Es una de esas noches en las que la casa queda en soledad. Somos yo y el silencio, yo y la tele llenando el vacío existencial. Ceno mi comida favorita, con alguna serie de confort de fondo que ya he visto y millón de veces. Me río con los mismos chistes de siempre y me enamoro una y otra vez de los mismos personajes. "Nada cambio realmente". Está bien así, me gusta esta predictibilidad donde se lo que va a pasar mientras en el fondo de mis pensamientos me veo obligada a admitir que puede ser consecuencia de la inestabilidad y soledad que padecí en la infancia. No quiero ir ahí. Miro el reloj de reojo y se que debería irme a acostar si mañana no quiero maldecir mi imprudencia. Últimamente leo para que el sueño me alcance, porque se que sino mi cabeza se resiste a la idea de frenar durante 5 horas. Me baño y disfruto del breve placer de meterse entre las sabanas estando limpia, con el pelo mojado y alborotado pero con una frescura anhelada en noches de verano, sabiendo que mañana puede que la humedad lo convierta en la melena de un león. No me importa. Por un breve momento observo el espacio vacío al lado mío y decido que hoy no hay lados, que puedo dormir en el medio de la cama; agarro el libro y leo hasta que pierdo el conocimiento.

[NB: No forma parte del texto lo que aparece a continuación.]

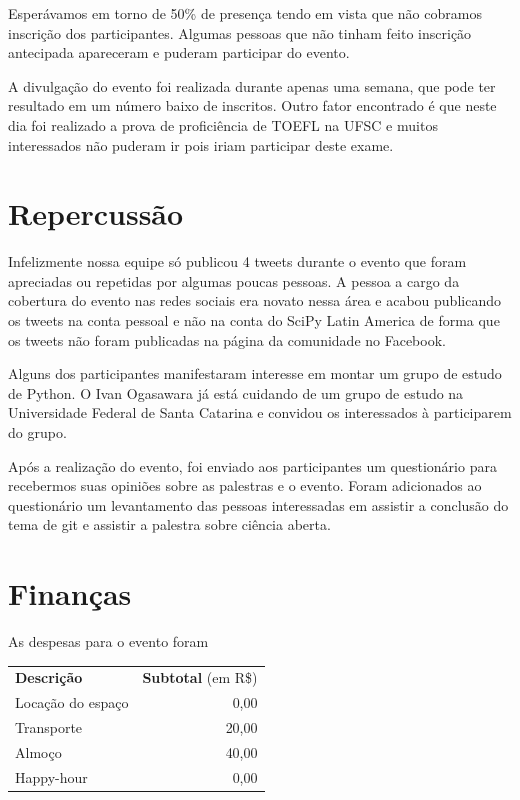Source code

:\documentclass[12pt]{article}
\begin{document}
Esperávamos em torno de 50\% de presença tendo em vista que não cobramos
inscrição dos participantes.
Algumas pessoas que não tinham feito inscrição antecipada apareceram e puderam
participar do evento.

A divulgação do evento foi realizada durante apenas uma semana, que pode ter resultado em um número
baixo de inscritos. Outro fator encontrado é que neste dia foi realizado a prova de proficiência de
TOEFL na UFSC e muitos interessados não puderam ir pois iriam participar deste exame.
\newpage

\section*{Repercussão}

Infelizmente nossa equipe só publicou 4 tweets durante o evento que foram
apreciadas ou repetidas por algumas poucas pessoas.
A pessoa a cargo da cobertura do evento nas redes sociais era novato nessa área
e acabou publicando os tweets na conta pessoal e não na conta do SciPy Latin
America de forma que os tweets não foram publicadas na página da comunidade no
Facebook.

Alguns dos participantes manifestaram interesse em montar um grupo de estudo de Python. O Ivan
Ogasawara já está cuidando de um grupo de estudo na Universidade Federal de Santa Catarina e
convidou os interessados à participarem do grupo.

Após a realização do evento, foi enviado aos participantes um questionário para recebermos suas
opiniões sobre as palestras e o evento. Foram adicionados ao questionário um levantamento das
pessoas interessadas em assistir a conclusão do tema de git e assistir a palestra sobre ciência
aberta.


\newpage

\section*{Finanças}

As despesas para o evento foram

\begin{tabular}{p{}r}
  \textbf{Descrição} & \textbf{Subtotal} (em R\$) \\
  Locação do espaço & 0,00 \\
  Transporte & 20,00 \\ %
  Almoço & 40,00 \\ %
  Happy-hour & 0,00 \\ %
\end{tabular}
\end{document}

Este es mi espacio seguro. Leyendo, o escribiendo. Donde nadie tiene que renegar de lo que siento, donde el silencio y los pensamientos parecen acomodarse sin la incomodidad de la mirada ajena. ¿Por que nadie puede darme esto?. Siento que siempre fui el lugar seguro de muchas personas, pero nunca nadie supo ser el mío. Quizás sea yo el problema. Quizás si soy "cargosa" como dice él cuando lo quiero besar o abrazar en un momento que no se cierne en su comodidad. "¿Lo sere?", me pregunto para mis adentros. Me acongoja pensar que esa sea la única denominación que pueda recibir después de casi 6 años de relación donde lo di todo. Desde mi dignidad hasta la última de mis lágrimas. Pero más me jode que piense que lo que él o cualquier otro hombre pueda decirme, me defina. Y aún peor, que de pronto yo me lo crea. Me despierto por la mañana con el peso de quien durmió pero no descansó y encuentro a su cuerpo que yace al lado mío, con una de sus manos en mi estómago, casi como reclamando pertenencia. Lo muevo intentando no despertarlo, y me pregunto cuando empezaré a ser equitativamente tan hija de puta a como son conmigo. Soy correcta hasta en el distanciamiento, hasta en el dolor más profundo. Soy todo lo que nunca son conmigo. Me levanto de la cama y me arrastro a la ducha, de nuevo, intentando apagar las ganas de llorar que me abordan cuando pienso en cuanto daño la gente es capaz de hacer sin hacerse cargo de su accionar.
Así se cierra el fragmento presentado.